UIndy, a private Methodist university on Indianapolis' south side, has already worked with 12 school districts and charter school authorizing organizations in the Indianapolis area to solicit 34 nominations. It will announce the 15 initial fellows in the spring. In future years, it will solicit nominations from principals and superintendents at schools farther away from Indianapolis.
“Our goal really is to identify the best of the best that can move schools to be globally competitive, that can close that student achievement gap,” said Rachel Smith, a professor of finance at UIndy’s school of business, who helped design the new MBA program.
Instead of teaching students how to lead an organization to maximize profits, as traditional MBA program do, the new UIndy program will teach its fellows to lead an organization to maximize student achievement.
But the methods for figuring out how to do that and making it happen will largely the same as in traditional MBA programs. UIndy students will learn how to do sophisticated data analysis, including benchmarking against national norms, competitive analyses versus other schools or districts, and cost-benefit analysis for deciding which programs are showing the biggest gain in student achievement relative to the resources they use.
“We convert profit to student achievement,” Smith said, adding, “We’ll be taking the concepts that you essentially learn in a corporate finance class, but applying them to the world of education.”
In a series of conversations Smith and her colleage John Somers, director of graduate programs in UIndy’s school of education, had with local school superintendents this year, they found that such skills are in higher demand than ever.
“The MBA offers a lot of quantitative analysis and tools that aren’t necessarily offered in the traditional education leadership programs,” Somers said. “Schools are in a highly competitive environment right now. Public schools, charter schools private schools, they’re all battling for whether we call them students or products. And people are starting to vote with their feet.”

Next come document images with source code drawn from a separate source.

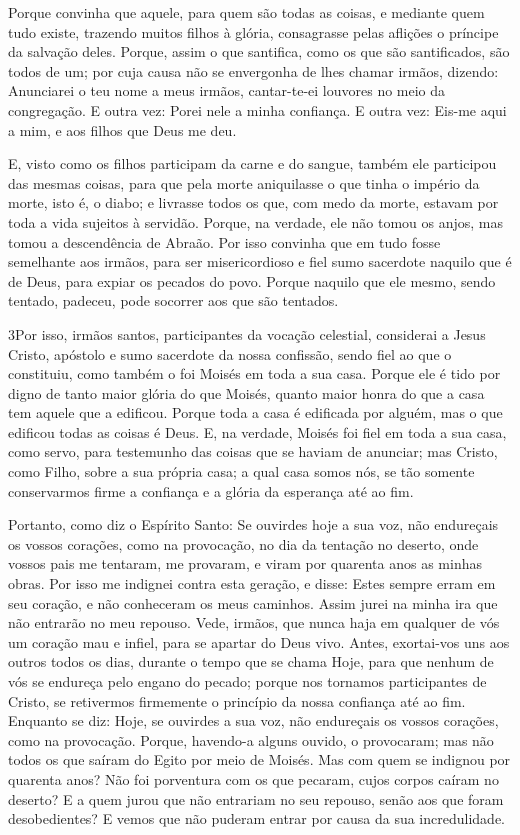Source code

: Porque convinha que aquele, para quem são todas as coisas, e
mediante quem tudo existe, trazendo muitos filhos à glória,
consagrasse pelas aflições o príncipe da salvação deles.
Porque, assim o que santifica, como os que são santificados,
são todos de um; por cuja causa não se envergonha de lhes chamar
irmãos, dizendo: Anunciarei o teu nome a meus irmãos,
cantar-te-ei louvores no meio da congregação. E outra vez:
Porei nele a minha confiança. E outra vez: Eis-me aqui a mim, e aos
filhos que Deus me deu.

E, visto como os filhos participam da carne e do sangue, também
ele participou das mesmas coisas, para que pela morte aniquilasse o
que tinha o império da morte, isto é, o diabo; e livrasse
todos os que, com medo da morte, estavam por toda a vida sujeitos à
servidão. Porque, na verdade, ele não tomou os anjos, mas
tomou a descendência de Abraão. Por isso convinha que em tudo
fosse semelhante aos irmãos, para ser misericordioso e fiel sumo
sacerdote naquilo que é de Deus, para expiar os pecados do povo.
Porque naquilo que ele mesmo, sendo tentado, padeceu, pode
socorrer aos que são tentados.

\medskip

\lettrine{3} Por isso, irmãos santos, participantes da vocação
celestial, considerai a Jesus Cristo, apóstolo e sumo sacerdote da
nossa confissão, sendo fiel ao que o constituiu, como também o
foi Moisés em toda a sua casa. Porque ele é tido por digno de
tanto maior glória do que Moisés, quanto maior honra do que a casa
tem aquele que a edificou. Porque toda a casa é edificada por
alguém, mas o que edificou todas as coisas é Deus. E, na
verdade, Moisés foi fiel em toda a sua casa, como servo, para
testemunho das coisas que se haviam de anunciar; mas Cristo,
como Filho, sobre a sua própria casa; a qual casa somos nós, se tão
somente conservarmos firme a confiança e a glória da esperança até
ao fim.

Portanto, como diz o Espírito Santo: Se ouvirdes hoje a sua voz,
não endureçais os vossos corações, como na provocação, no dia da
tentação no deserto, onde vossos pais me tentaram, me provaram,
e viram por quarenta anos as minhas obras. Por isso me
indignei contra esta geração, e disse: Estes sempre erram em seu
coração, e não conheceram os meus caminhos. Assim jurei na
minha ira que não entrarão no meu repouso. Vede, irmãos, que
nunca haja em qualquer de vós um coração mau e infiel, para se
apartar do Deus vivo. Antes, exortai-vos uns aos outros todos
os dias, durante o tempo que se chama Hoje, para que nenhum de vós
se endureça pelo engano do pecado; porque nos tornamos
participantes de Cristo, se retivermos firmemente o princípio da
nossa confiança até ao fim. Enquanto se diz: Hoje, se
ouvirdes a sua voz, não endureçais os vossos corações, como na
provocação. Porque, havendo-a alguns ouvido, o provocaram;
mas não todos os que saíram do Egito por meio de Moisés. Mas
com quem se indignou por quarenta anos? Não foi porventura com os
que pecaram, cujos corpos caíram no deserto? E a quem jurou
que não entrariam no seu repouso, senão aos que foram desobedientes?
E vemos que não puderam entrar por causa da sua
incredulidade.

The Woodrow Wilson foundation chose UIndy after being pleased with its work developing new ways to train new science and math teachers by focusing on mid-career professionals from other fields. The foundation launched that program at UIndy and three other Indiana colleges in 2009. It now includes 23 universities in five states.
The Woodrow Wilson foundation also gave money to pilot an MBA for school leaders at the Milwaukee School of Engineering. Funding for the programs was provided by the Wisconsin-based Kern Family Foundation and the Arkansas-based Walton Family Foundation.
In 2010, the Kern foundation providing funding for two similar programs—an MBA for school leaders at the University of Notre Dame and the Marian University Leadership Academy.
The Notre Dame program has since folded. But the Marian program, which is not a formal MBA program, has enrolled 100 students. Of its 80 graduates, 60 are working in school leadership positions.
Arthur Levine, the president of the Woodrow Wilson foundation, said he hopes the new MBA program at UIndy and the Milwaukee School of Engineering become a new model emulated by universities around the country.
“We need to find a new way to prepare principals and superintendents to bolster instruction, raise student and school performance, use data and analytical tools more effectively, and manage change,” said Levine, the former president of the Teachers College at Columbia University, in a prepared statement.
“The new Woodrow Wilson MBA Fellowship in Education Leadership announced today is designed to do just that," he said. "It will prepare strong leaders and provide a national model, demonstrating how a high-value education MBA can provide an alternative to—and ultimately replace—the Ed.D. and give principals and superintendents the wherewithal to lead schools more effectively.”
Even after it starts its MBA program in education, UIndy will continue to operate its traditional education leadership programs. It enrolls about 20 to 30 students in those programs each year, Somers said.